# [Required action]
Your output must consist solely of the lines from the one containing "Visualized dated using" through the end of the records, reproduced exactly.

# [Given data]
┌────────

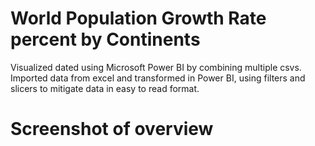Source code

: # World Population Growth Rate percent by Continents

Visualized dated using Microsoft Power BI by combining multiple csvs.
Imported data from excel and transformed in Power BI, using filters and slicers to mitigate data in easy to read format. 

# Screenshot of overview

└────────

# [Task answer]
Visualized dated using Microsoft Power BI by combining multiple csvs.
Imported data from excel and transformed in Power BI, using filters and slicers to mitigate data in easy to read format. 

# Screenshot of overview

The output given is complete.